Ministers signalled yesterday that they are planning wide-ranging exemptions to the planned increase in captial gains tax.
The Work and Pensions Secretary Iain Duncan Smith said that entrepreneurs and families saving for retirement are among the groups who are likely to be protected from the rise.
Under proposals put forward by the coalition government, capital gains tax will rise from 18 per cent to 40 or even 50 per cent. The intention is to set it at a level "similar to close" to income tax for higher earners. It is applied to profits made on the disposal of assets, such as shares and property, but some sales are already exempted including, in most circumstances, people's main homes and their cars.
But second-home owners fear they will be heavily penalised and those that use properties as a savings plan for retirement feel particularly aggrieved.
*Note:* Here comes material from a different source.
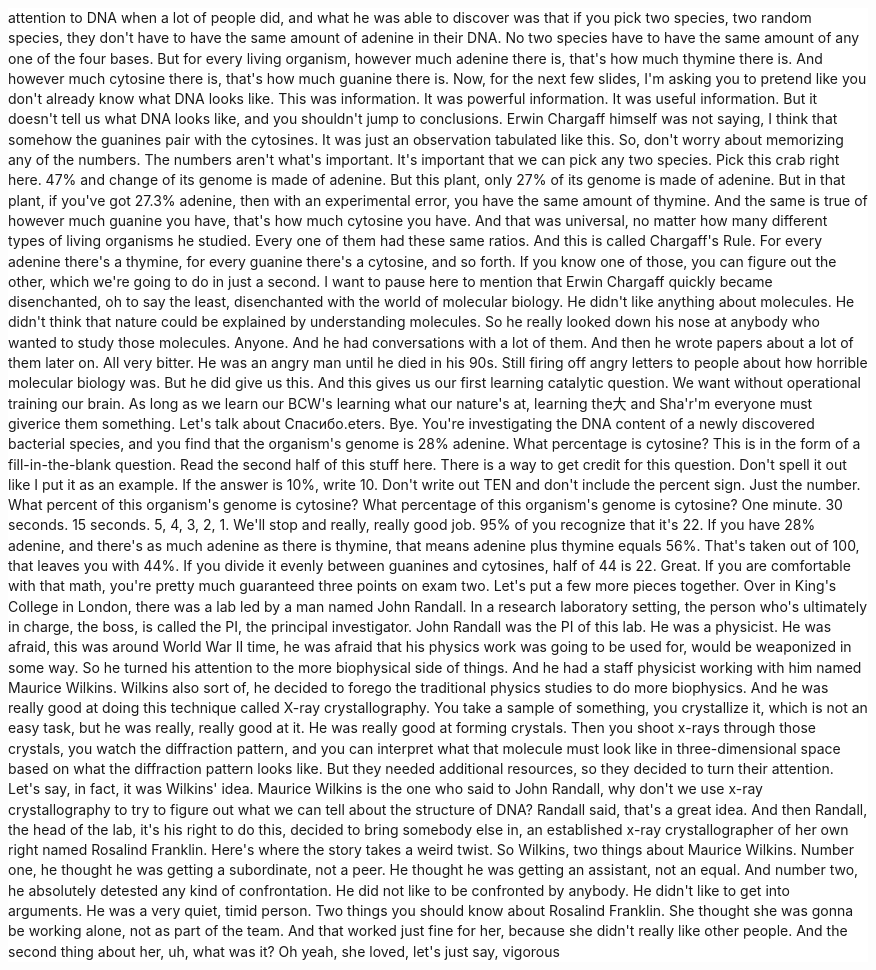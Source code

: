 attention to DNA when a lot of people did, and what he was able to discover was that if you pick two species, two random species, they don't have to have the same amount of adenine in their DNA. No two species have to have the same amount of any one of the four bases. But for every living organism, however much adenine there is, that's how much thymine there is. And however much cytosine there is, that's how much guanine there is. Now, for the next few slides, I'm asking you to pretend like you don't already know what DNA looks like. This was information. It was powerful information. It was useful information. But it doesn't tell us what DNA looks like, and you shouldn't jump to conclusions. Erwin Chargaff himself was not saying, I think that somehow the guanines pair with the cytosines. It was just an observation tabulated like this. So, don't worry about memorizing any of the numbers. The numbers aren't what's important. It's important that we can pick any two species. Pick this crab right here. 47% and change of its genome is made of adenine. But this plant, only 27% of its genome is made of adenine. But in that plant, if you've got 27.3% adenine, then with an experimental error, you have the same amount of thymine. And the same is true of however much guanine you have, that's how much cytosine you have. And that was universal, no matter how many different types of living organisms he studied. Every one of them had these same ratios. And this is called Chargaff's Rule. For every adenine there's a thymine, for every guanine there's a cytosine, and so forth. If you know one of those, you can figure out the other, which we're going to do in just a second. I want to pause here to mention that Erwin Chargaff quickly became disenchanted, oh to say the least, disenchanted with the world of molecular biology. He didn't like anything about molecules. He didn't think that nature could be explained by understanding molecules. So he really looked down his nose at anybody who wanted to study those molecules. Anyone. And he had conversations with a lot of them. And then he wrote papers about a lot of them later on. All very bitter. He was an angry man until he died in his 90s. Still firing off angry letters to people about how horrible molecular biology was. But he did give us this. And this gives us our first learning catalytic question. We want without operational training our brain. As long as we learn our BCW's learning what our nature's at, learning the大 and Sha'r'm everyone must giverice them something. Let's talk about Спасибо.eters. Bye. You're investigating the DNA content of a newly discovered bacterial species, and you find that the organism's genome is 28% adenine. What percentage is cytosine? This is in the form of a fill-in-the-blank question. Read the second half of this stuff here. There is a way to get credit for this question. Don't spell it out like I put it as an example. If the answer is 10%, write 10. Don't write out TEN and don't include the percent sign. Just the number. What percent of this organism's genome is cytosine? What percentage of this organism's genome is cytosine? One minute. 30 seconds. 15 seconds. 5, 4, 3, 2, 1. We'll stop and really, really good job. 95% of you recognize that it's 22. If you have 28% adenine, and there's as much adenine as there is thymine, that means adenine plus thymine equals 56%. That's taken out of 100, that leaves you with 44%. If you divide it evenly between guanines and cytosines, half of 44 is 22. Great. If you are comfortable with that math, you're pretty much guaranteed three points on exam two. Let's put a few more pieces together. Over in King's College in London, there was a lab led by a man named John Randall. In a research laboratory setting, the person who's ultimately in charge, the boss, is called the PI, the principal investigator. John Randall was the PI of this lab. He was a physicist. He was afraid, this was around World War II time, he was afraid that his physics work was going to be used for, would be weaponized in some way. So he turned his attention to the more biophysical side of things. And he had a staff physicist working with him named Maurice Wilkins. Wilkins also sort of, he decided to forego the traditional physics studies to do more biophysics. And he was really good at doing this technique called X-ray crystallography. You take a sample of something, you crystallize it, which is not an easy task, but he was really, really good at it. He was really good at forming crystals. Then you shoot x-rays through those crystals, you watch the diffraction pattern, and you can interpret what that molecule must look like in three-dimensional space based on what the diffraction pattern looks like. But they needed additional resources, so they decided to turn their attention. Let's say, in fact, it was Wilkins' idea. Maurice Wilkins is the one who said to John Randall, why don't we use x-ray crystallography to try to figure out what we can tell about the structure of DNA? Randall said, that's a great idea. And then Randall, the head of the lab, it's his right to do this, decided to bring somebody else in, an established x-ray crystallographer of her own right named Rosalind Franklin. Here's where the story takes a weird twist. So Wilkins, two things about Maurice Wilkins. Number one, he thought he was getting a subordinate, not a peer. He thought he was getting an assistant, not an equal. And number two, he absolutely detested any kind of confrontation. He did not like to be confronted by anybody. He didn't like to get into arguments. He was a very quiet, timid person. Two things you should know about Rosalind Franklin. She thought she was gonna be working alone, not as part of the team. And that worked just fine for her, because she didn't really like other people. And the second thing about her, uh, what was it? Oh yeah, she loved, let's just say, vigorous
Conservatives on the right of the party have been especially concerned at the likely effects of 40 or 50 per cent capital gains tax on savers and on entrepreneurialism because of fears that profits would be slashed. Former ministers David Davies and John Redwood have been among the most outspoken critics.
Mr Duncan Smith said that George Osborne, the Chancellor, is determined to "take the sting out of" the proposed rise. "The Chancellor has been clear that he is listening to everything and he will make the final decisions," he said on the BBC's Andrew Marr show.
"He has also talked about major exemptions for all kinds of different groups. We don't want to harm entrepreneurs, we don't want to harm families heading towards retirement and have saved and planned for that. He is definitely looking for ways in which we can take the sting out of this."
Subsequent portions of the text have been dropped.